SOURCE DATA:
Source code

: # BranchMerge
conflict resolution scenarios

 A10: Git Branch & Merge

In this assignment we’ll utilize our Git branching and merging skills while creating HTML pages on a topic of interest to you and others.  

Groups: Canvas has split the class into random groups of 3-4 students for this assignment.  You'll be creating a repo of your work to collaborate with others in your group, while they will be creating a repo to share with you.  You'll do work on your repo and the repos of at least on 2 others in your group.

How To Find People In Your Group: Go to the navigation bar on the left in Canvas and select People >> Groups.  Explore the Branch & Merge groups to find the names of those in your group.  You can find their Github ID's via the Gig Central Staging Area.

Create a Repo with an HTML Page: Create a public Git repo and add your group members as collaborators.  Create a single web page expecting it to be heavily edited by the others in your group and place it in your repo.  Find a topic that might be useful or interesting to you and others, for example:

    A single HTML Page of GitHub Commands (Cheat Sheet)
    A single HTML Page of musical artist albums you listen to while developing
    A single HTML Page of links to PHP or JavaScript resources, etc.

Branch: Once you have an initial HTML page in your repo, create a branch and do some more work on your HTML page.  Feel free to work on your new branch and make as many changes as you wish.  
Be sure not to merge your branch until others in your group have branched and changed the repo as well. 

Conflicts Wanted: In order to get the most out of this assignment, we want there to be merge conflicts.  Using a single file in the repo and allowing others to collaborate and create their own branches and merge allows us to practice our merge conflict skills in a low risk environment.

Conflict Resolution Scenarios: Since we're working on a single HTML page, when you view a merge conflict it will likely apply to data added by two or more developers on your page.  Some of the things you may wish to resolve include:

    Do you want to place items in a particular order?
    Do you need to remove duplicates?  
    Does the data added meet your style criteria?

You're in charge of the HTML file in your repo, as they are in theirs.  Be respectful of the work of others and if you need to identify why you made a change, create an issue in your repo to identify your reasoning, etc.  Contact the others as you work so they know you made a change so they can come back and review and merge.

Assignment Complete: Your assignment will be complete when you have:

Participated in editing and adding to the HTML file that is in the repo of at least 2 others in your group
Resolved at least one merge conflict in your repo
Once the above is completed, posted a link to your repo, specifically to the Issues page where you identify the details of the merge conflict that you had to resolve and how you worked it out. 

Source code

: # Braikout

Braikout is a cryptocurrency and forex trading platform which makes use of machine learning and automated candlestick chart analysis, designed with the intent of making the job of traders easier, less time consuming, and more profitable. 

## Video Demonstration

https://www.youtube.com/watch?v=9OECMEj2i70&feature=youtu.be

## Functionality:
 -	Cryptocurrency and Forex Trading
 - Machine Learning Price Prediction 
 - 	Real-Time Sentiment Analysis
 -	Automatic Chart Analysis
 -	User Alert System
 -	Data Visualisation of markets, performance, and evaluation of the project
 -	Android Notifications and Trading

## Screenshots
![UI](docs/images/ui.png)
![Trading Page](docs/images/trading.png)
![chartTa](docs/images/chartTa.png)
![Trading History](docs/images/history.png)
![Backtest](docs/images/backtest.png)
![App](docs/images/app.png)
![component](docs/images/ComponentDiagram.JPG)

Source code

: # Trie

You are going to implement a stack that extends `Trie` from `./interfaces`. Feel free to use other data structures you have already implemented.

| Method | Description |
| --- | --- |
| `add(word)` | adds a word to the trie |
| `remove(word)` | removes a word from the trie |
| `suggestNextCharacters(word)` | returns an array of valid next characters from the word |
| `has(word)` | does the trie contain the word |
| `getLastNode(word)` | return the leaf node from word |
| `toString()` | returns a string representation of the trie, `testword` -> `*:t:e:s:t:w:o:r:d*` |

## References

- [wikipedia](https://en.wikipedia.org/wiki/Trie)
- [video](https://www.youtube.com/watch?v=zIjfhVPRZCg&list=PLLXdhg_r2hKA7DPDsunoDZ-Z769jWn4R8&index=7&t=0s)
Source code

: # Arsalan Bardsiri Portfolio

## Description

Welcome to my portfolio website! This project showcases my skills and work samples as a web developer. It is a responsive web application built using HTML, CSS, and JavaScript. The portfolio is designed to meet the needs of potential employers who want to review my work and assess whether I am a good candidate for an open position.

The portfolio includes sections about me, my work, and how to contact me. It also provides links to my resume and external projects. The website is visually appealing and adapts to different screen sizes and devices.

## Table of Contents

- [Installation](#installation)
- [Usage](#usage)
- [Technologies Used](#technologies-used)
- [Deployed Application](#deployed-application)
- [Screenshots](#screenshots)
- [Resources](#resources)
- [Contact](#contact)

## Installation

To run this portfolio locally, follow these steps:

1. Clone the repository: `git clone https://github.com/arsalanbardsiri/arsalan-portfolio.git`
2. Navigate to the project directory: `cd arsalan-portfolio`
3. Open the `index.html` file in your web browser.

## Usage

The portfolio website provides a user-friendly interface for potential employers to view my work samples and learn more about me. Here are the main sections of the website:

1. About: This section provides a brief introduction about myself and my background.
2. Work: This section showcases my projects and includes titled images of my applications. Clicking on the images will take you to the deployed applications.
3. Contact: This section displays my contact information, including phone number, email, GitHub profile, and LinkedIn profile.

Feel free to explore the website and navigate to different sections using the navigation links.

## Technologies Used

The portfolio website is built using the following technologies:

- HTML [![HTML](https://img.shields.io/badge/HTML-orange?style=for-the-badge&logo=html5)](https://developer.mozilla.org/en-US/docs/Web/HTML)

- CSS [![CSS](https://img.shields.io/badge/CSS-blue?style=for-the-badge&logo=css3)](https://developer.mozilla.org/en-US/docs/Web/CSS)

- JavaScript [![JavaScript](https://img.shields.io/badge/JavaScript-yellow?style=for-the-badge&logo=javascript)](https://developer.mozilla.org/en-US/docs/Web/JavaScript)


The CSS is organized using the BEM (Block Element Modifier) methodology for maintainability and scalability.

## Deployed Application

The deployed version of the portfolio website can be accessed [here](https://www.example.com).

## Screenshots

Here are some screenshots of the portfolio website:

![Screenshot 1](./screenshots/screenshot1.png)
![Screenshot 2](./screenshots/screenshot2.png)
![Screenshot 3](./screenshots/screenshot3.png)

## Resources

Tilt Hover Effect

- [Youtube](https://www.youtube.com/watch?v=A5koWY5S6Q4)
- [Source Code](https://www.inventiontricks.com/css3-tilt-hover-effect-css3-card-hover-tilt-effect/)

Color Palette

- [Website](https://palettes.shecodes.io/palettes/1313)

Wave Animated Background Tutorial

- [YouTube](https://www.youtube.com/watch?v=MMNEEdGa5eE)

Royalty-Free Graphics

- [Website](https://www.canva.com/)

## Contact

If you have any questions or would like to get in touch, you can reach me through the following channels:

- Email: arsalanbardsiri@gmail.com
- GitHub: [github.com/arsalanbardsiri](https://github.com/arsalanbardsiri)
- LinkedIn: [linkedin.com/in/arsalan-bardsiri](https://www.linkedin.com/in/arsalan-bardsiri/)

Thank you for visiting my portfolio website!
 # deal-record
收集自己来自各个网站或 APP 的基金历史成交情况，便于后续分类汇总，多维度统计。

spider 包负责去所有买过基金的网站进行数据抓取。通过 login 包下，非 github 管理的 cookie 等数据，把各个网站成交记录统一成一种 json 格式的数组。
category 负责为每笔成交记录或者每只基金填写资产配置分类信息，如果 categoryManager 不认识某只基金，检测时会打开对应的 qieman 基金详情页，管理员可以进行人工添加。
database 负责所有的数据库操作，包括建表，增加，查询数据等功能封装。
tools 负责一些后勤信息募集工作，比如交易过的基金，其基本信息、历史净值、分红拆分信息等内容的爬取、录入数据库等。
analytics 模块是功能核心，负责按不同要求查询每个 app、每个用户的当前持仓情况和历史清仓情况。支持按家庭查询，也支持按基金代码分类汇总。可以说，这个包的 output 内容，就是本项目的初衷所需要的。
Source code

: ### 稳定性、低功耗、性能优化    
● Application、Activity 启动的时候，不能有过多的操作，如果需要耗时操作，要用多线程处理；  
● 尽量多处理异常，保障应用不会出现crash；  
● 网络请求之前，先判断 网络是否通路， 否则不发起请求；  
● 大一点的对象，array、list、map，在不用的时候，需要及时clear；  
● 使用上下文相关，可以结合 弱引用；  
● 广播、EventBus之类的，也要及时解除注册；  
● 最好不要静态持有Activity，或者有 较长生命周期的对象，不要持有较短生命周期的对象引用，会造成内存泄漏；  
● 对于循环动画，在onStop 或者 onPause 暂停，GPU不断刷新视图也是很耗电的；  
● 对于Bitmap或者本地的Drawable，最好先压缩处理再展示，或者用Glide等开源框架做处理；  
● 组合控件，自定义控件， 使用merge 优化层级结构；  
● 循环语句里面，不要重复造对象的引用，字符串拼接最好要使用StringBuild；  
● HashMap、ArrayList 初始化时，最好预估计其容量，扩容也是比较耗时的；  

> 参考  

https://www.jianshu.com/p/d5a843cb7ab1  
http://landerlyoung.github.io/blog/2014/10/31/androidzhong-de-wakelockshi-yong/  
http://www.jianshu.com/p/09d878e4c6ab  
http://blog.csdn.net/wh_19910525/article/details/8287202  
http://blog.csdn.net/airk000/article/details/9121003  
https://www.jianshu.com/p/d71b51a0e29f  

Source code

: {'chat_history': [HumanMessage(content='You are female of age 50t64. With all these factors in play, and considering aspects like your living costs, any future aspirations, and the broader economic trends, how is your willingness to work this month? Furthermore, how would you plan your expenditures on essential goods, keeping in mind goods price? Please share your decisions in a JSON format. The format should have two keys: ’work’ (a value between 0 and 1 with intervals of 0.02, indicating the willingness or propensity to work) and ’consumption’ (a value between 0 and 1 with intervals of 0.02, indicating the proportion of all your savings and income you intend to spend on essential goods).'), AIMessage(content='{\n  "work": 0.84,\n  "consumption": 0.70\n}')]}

REQUIRED WORK: Search the material above for "logo". Copy each line that has it.

EXERCISE RESULT:
- HTML [![HTML](https://img.shields.io/badge/HTML-orange?style=for-the-badge&logo=html5)](https://developer.mozilla.org/en-US/docs/Web/HTML)
- CSS [![CSS](https://img.shields.io/badge/CSS-blue?style=for-the-badge&logo=css3)](https://developer.mozilla.org/en-US/docs/Web/CSS)
- JavaScript [![JavaScript](https://img.shields.io/badge/JavaScript-yellow?style=for-the-badge&logo=javascript)](https://developer.mozilla.org/en-US/docs/Web/JavaScript)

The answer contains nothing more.